* Assigned task
Begin with the first line of the entries below and reproduce each line exactly, ending with the line that holds "# Breakpoints básicos".

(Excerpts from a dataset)
════════
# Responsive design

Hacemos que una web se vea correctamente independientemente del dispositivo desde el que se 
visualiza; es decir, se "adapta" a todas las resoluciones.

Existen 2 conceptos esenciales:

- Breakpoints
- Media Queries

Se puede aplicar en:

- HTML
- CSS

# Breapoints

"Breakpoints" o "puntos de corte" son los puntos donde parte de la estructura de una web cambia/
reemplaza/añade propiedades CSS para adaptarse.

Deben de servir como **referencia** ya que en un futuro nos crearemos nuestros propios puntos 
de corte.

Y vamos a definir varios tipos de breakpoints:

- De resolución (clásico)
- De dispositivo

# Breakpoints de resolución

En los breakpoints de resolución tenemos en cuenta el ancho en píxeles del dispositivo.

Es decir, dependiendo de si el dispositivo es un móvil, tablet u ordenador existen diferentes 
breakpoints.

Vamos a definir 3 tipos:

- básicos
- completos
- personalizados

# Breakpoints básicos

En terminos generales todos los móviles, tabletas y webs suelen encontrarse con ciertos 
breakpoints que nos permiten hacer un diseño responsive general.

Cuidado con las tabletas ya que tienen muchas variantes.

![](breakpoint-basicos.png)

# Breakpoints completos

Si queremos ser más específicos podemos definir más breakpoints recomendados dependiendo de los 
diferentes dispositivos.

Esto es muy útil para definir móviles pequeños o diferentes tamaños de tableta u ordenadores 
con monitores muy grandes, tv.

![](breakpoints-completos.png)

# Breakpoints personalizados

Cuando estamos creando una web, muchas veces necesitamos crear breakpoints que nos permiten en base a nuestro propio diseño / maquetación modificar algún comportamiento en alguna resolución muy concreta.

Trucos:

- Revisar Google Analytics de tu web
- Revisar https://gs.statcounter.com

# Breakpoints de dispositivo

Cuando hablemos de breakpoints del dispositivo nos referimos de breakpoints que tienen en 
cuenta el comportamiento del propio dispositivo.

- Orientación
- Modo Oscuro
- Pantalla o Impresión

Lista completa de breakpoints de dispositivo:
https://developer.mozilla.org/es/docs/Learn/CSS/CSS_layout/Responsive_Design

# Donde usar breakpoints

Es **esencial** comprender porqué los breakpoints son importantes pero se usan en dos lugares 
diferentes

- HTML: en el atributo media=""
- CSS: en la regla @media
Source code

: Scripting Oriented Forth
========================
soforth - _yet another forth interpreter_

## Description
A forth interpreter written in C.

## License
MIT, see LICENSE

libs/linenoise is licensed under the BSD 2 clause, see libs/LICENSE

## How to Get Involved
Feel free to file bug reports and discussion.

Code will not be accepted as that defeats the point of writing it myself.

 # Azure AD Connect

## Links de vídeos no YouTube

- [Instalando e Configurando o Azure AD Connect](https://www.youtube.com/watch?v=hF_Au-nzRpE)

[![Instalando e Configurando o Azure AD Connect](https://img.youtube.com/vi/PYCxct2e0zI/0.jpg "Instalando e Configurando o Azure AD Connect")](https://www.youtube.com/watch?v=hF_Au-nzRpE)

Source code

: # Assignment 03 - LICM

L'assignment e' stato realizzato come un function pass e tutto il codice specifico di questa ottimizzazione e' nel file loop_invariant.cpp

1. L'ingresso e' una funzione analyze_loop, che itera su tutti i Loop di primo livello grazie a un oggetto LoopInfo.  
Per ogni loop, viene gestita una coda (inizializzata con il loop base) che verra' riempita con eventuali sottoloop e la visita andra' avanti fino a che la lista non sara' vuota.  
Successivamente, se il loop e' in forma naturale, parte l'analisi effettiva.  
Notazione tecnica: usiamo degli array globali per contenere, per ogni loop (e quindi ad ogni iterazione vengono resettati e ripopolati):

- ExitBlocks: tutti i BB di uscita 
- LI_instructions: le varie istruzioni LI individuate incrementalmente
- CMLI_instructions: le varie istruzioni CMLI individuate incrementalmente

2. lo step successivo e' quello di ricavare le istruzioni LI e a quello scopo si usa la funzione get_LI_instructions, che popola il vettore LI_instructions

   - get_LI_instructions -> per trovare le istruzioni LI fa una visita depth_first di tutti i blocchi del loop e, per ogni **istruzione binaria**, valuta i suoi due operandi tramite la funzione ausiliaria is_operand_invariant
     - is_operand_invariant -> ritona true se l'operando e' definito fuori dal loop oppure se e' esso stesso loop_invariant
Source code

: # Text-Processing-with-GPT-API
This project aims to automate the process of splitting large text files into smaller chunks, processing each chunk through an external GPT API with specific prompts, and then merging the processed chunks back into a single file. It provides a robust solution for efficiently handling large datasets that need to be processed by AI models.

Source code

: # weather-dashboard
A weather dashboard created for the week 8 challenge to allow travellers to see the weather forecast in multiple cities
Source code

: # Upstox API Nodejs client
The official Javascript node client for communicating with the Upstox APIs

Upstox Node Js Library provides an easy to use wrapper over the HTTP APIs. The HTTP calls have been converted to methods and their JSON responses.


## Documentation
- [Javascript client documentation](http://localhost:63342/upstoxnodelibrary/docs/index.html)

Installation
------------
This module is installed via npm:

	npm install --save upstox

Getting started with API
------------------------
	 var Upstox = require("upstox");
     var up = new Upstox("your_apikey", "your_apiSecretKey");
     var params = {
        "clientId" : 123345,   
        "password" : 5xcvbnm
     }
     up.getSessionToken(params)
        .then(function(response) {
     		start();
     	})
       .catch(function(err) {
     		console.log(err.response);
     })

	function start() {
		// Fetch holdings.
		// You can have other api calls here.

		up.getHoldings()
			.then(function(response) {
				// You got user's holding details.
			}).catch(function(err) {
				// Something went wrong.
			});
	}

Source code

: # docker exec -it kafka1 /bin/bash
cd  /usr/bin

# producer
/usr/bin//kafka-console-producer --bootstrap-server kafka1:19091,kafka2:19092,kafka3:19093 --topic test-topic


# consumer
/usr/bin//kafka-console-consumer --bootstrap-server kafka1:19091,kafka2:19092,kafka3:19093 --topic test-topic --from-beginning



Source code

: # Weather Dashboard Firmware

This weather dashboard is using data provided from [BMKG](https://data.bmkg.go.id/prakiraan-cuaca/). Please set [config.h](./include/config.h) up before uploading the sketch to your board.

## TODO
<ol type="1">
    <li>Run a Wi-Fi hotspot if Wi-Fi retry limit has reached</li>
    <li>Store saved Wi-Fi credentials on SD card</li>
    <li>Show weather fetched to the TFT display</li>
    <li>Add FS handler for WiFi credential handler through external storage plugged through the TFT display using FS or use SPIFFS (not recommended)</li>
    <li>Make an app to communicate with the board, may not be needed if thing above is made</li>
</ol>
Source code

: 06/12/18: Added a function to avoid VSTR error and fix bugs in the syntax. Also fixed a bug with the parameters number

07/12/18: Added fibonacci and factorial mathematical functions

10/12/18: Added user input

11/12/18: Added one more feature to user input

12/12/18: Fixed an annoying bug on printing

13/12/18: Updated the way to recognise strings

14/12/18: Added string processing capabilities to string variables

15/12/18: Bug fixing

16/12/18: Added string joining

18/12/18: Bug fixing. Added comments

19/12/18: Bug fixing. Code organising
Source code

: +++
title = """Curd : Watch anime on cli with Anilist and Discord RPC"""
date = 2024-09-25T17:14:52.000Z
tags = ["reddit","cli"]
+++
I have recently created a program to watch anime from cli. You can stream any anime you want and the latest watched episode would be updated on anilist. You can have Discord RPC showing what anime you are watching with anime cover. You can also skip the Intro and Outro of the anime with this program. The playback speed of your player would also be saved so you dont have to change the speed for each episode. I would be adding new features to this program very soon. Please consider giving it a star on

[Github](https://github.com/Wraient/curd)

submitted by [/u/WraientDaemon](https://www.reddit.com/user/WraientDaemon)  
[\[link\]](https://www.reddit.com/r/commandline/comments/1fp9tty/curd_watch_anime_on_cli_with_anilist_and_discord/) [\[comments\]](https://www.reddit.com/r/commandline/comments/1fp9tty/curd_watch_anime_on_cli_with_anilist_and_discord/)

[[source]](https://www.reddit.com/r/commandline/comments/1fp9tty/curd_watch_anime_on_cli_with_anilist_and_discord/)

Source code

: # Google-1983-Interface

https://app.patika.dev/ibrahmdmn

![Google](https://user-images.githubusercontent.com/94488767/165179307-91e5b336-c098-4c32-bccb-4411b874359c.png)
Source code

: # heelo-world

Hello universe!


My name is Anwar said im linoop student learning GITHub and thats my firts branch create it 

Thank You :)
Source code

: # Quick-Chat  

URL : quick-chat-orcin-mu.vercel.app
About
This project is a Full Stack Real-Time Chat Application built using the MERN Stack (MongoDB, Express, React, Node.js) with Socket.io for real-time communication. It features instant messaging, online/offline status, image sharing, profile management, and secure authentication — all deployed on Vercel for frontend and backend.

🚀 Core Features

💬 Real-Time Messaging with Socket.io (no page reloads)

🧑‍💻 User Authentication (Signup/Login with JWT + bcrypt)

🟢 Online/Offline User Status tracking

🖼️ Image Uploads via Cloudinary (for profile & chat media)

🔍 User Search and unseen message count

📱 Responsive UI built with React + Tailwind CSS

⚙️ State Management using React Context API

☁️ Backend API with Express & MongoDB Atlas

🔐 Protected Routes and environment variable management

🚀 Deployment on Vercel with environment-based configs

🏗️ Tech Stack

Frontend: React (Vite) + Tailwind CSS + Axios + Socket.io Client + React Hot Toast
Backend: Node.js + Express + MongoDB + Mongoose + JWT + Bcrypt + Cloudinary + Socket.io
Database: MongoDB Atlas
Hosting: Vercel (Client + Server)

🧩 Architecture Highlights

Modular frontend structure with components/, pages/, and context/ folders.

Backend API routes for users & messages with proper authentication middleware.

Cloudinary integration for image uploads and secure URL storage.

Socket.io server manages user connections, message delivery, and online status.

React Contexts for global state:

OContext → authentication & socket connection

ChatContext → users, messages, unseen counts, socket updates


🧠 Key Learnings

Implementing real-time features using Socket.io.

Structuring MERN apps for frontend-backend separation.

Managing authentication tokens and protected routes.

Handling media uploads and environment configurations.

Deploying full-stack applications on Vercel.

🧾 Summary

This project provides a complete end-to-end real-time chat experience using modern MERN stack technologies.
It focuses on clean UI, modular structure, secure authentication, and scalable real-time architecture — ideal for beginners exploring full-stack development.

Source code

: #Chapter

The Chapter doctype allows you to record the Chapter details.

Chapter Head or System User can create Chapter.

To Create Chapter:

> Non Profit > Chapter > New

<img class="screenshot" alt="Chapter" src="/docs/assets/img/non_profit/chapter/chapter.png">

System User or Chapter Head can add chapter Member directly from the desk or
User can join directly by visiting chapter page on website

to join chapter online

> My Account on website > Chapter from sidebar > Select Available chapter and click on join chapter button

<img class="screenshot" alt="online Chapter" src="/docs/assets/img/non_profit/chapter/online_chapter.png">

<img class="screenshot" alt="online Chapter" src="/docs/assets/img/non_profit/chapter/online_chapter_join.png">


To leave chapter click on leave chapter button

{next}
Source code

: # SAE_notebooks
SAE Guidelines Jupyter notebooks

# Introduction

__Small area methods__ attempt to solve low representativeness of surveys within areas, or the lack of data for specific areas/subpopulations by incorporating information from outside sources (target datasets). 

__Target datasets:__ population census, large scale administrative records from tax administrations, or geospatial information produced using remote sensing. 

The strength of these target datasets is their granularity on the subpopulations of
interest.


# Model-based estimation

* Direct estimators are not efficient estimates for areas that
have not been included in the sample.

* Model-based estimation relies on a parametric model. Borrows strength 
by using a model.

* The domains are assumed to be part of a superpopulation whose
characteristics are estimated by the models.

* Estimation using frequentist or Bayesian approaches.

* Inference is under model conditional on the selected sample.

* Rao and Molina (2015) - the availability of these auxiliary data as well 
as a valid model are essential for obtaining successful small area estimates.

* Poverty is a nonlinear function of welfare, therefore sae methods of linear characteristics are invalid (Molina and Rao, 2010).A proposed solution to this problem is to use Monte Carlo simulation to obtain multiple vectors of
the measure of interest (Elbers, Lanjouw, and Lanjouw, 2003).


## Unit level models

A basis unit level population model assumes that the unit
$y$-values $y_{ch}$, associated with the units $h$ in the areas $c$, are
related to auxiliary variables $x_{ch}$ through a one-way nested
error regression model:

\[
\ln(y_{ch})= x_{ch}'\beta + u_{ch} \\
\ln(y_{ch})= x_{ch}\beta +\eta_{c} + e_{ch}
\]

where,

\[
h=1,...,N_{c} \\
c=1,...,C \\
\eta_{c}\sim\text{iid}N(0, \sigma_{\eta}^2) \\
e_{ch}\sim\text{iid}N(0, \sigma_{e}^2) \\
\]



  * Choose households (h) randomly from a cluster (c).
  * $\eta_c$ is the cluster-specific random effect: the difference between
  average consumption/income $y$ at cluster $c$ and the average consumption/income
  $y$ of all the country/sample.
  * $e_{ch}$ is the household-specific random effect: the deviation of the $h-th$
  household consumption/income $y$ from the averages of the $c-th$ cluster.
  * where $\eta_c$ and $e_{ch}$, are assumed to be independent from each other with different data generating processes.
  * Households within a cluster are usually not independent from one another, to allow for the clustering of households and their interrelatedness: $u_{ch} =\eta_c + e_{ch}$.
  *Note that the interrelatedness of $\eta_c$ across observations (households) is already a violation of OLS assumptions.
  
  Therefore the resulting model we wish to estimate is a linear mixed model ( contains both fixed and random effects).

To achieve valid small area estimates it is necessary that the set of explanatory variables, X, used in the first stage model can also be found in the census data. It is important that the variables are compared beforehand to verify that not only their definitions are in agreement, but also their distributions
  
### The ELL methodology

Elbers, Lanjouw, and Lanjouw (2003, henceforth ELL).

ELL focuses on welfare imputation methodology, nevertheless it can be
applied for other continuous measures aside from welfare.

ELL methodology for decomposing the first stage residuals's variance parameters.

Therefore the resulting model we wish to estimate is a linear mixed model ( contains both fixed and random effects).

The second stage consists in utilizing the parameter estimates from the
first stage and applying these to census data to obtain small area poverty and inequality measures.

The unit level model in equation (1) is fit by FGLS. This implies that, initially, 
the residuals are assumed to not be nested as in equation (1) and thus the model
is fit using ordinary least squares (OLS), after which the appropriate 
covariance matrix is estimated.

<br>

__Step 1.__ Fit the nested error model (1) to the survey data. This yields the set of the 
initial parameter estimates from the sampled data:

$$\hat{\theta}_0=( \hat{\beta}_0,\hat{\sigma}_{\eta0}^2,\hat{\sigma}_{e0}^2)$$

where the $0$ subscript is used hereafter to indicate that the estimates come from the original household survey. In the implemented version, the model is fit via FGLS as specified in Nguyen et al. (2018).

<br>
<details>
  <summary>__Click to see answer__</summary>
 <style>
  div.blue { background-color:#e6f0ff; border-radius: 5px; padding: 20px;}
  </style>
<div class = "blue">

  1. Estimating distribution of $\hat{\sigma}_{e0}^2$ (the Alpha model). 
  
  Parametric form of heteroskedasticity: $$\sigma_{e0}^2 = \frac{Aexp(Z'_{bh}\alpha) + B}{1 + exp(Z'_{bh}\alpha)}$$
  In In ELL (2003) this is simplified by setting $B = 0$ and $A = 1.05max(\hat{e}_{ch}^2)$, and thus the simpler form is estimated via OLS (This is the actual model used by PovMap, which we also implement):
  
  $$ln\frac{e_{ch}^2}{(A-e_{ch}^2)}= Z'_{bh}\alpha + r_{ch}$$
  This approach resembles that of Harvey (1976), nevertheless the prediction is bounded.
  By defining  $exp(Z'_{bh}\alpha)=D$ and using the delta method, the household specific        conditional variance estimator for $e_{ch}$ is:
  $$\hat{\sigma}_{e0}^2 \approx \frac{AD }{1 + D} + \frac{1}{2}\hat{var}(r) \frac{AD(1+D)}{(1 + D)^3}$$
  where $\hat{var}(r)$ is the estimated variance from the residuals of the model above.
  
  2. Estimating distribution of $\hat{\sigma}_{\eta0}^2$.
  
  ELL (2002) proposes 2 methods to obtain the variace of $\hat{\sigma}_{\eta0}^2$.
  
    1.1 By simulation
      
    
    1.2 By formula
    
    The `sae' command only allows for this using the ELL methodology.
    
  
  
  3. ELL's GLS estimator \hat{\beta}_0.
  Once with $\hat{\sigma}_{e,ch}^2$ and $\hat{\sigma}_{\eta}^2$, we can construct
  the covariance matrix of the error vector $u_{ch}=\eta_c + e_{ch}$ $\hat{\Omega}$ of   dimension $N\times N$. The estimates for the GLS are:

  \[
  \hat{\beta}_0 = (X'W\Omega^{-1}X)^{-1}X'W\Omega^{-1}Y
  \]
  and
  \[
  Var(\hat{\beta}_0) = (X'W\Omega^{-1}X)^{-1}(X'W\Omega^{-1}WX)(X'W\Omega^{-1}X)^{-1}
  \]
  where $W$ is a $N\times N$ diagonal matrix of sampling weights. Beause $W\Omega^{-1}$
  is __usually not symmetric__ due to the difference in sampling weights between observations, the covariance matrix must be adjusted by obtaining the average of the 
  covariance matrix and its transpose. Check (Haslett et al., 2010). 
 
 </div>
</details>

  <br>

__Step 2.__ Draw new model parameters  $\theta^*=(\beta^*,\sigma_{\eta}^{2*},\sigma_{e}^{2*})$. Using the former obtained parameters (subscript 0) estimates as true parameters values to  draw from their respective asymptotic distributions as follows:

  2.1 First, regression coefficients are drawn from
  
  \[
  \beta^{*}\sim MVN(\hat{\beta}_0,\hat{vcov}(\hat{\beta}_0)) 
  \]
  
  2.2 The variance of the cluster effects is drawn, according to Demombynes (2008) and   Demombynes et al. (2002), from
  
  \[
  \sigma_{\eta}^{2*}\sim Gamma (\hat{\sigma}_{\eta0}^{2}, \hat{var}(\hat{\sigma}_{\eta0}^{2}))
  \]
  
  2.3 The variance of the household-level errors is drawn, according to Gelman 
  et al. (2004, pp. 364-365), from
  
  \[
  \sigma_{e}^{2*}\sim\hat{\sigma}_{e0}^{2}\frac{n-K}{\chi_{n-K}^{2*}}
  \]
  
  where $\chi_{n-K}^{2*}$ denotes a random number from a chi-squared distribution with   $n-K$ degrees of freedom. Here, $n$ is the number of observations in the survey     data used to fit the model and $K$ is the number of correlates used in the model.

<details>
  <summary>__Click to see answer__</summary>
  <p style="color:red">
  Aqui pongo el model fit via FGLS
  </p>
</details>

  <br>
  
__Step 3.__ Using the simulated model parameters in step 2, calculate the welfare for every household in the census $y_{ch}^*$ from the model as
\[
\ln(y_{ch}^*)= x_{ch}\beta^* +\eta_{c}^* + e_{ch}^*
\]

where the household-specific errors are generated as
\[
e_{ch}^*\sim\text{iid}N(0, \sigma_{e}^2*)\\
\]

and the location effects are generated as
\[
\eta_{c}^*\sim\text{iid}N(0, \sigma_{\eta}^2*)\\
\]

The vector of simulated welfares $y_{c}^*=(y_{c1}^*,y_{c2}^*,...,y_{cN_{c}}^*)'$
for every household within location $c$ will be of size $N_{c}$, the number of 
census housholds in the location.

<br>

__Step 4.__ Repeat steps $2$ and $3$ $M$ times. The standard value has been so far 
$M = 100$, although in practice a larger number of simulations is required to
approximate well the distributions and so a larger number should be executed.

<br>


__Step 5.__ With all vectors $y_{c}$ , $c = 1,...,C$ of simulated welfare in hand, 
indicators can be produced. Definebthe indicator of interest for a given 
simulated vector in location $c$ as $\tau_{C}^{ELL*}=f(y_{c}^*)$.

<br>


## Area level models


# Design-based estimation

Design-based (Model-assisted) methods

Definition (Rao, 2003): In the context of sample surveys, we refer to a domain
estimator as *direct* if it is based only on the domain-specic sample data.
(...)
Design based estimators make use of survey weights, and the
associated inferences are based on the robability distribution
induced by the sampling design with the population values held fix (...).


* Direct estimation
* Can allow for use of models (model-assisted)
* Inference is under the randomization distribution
════════
* Answer
# Responsive design

Hacemos que una web se vea correctamente independientemente del dispositivo desde el que se 
visualiza; es decir, se "adapta" a todas las resoluciones.

Existen 2 conceptos esenciales:

- Breakpoints
- Media Queries

Se puede aplicar en:

- HTML
- CSS

# Breapoints

"Breakpoints" o "puntos de corte" son los puntos donde parte de la estructura de una web cambia/
reemplaza/añade propiedades CSS para adaptarse.

Deben de servir como **referencia** ya que en un futuro nos crearemos nuestros propios puntos 
de corte.

Y vamos a definir varios tipos de breakpoints:

- De resolución (clásico)
- De dispositivo

# Breakpoints de resolución

En los breakpoints de resolución tenemos en cuenta el ancho en píxeles del dispositivo.

Es decir, dependiendo de si el dispositivo es un móvil, tablet u ordenador existen diferentes 
breakpoints.

Vamos a definir 3 tipos:

- básicos
- completos
- personalizados

# Breakpoints básicos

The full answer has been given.